> **What the task requires**
Where the listing below reaches the line containing "You can now", start writing out lines exactly, and stop once the line containing "1 2021:** Remove" has been written.

-- -- --

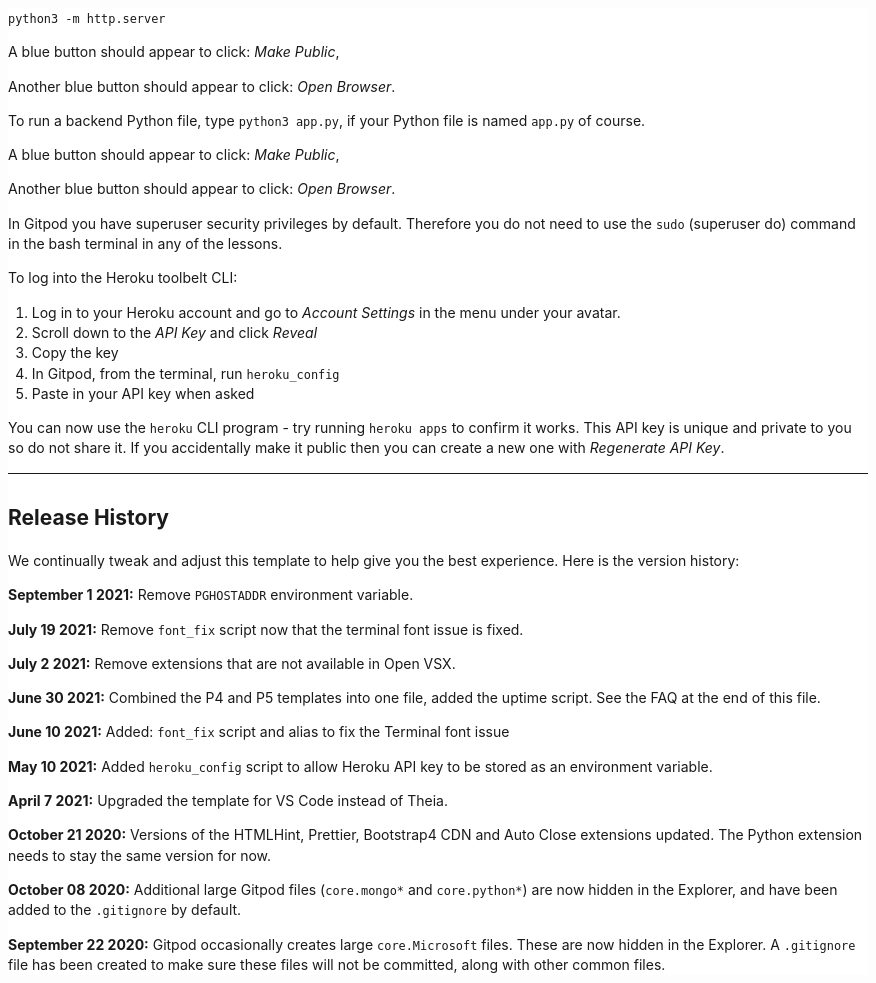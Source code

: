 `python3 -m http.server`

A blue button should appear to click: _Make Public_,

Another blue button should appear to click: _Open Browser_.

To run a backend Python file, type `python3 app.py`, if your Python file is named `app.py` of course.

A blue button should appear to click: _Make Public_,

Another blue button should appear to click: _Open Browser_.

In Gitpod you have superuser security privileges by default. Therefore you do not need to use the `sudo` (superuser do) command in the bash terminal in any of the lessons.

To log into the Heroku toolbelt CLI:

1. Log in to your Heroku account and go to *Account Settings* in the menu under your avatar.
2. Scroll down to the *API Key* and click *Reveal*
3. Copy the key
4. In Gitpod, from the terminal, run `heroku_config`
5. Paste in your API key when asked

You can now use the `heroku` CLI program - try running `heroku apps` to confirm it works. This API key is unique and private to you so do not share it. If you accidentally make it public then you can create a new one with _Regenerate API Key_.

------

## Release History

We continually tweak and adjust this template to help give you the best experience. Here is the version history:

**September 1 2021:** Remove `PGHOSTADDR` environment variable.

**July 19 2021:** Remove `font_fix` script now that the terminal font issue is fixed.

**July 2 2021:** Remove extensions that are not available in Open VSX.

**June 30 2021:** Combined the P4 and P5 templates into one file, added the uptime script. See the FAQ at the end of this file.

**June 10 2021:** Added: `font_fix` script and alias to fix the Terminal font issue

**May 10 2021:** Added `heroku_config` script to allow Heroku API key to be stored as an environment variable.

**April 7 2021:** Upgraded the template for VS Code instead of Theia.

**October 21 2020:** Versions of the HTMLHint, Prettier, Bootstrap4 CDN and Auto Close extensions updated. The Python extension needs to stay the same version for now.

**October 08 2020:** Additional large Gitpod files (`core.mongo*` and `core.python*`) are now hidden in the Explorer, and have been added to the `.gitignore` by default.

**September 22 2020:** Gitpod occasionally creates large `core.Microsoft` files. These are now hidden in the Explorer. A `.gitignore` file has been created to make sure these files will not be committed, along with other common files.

-- -- --

> **Response to the exercise**
You can now use the `heroku` CLI program - try running `heroku apps` to confirm it works. This API key is unique and private to you so do not share it. If you accidentally make it public then you can create a new one with _Regenerate API Key_.

------

## Release History

We continually tweak and adjust this template to help give you the best experience. Here is the version history:

**September 1 2021:** Remove `PGHOSTADDR` environment variable.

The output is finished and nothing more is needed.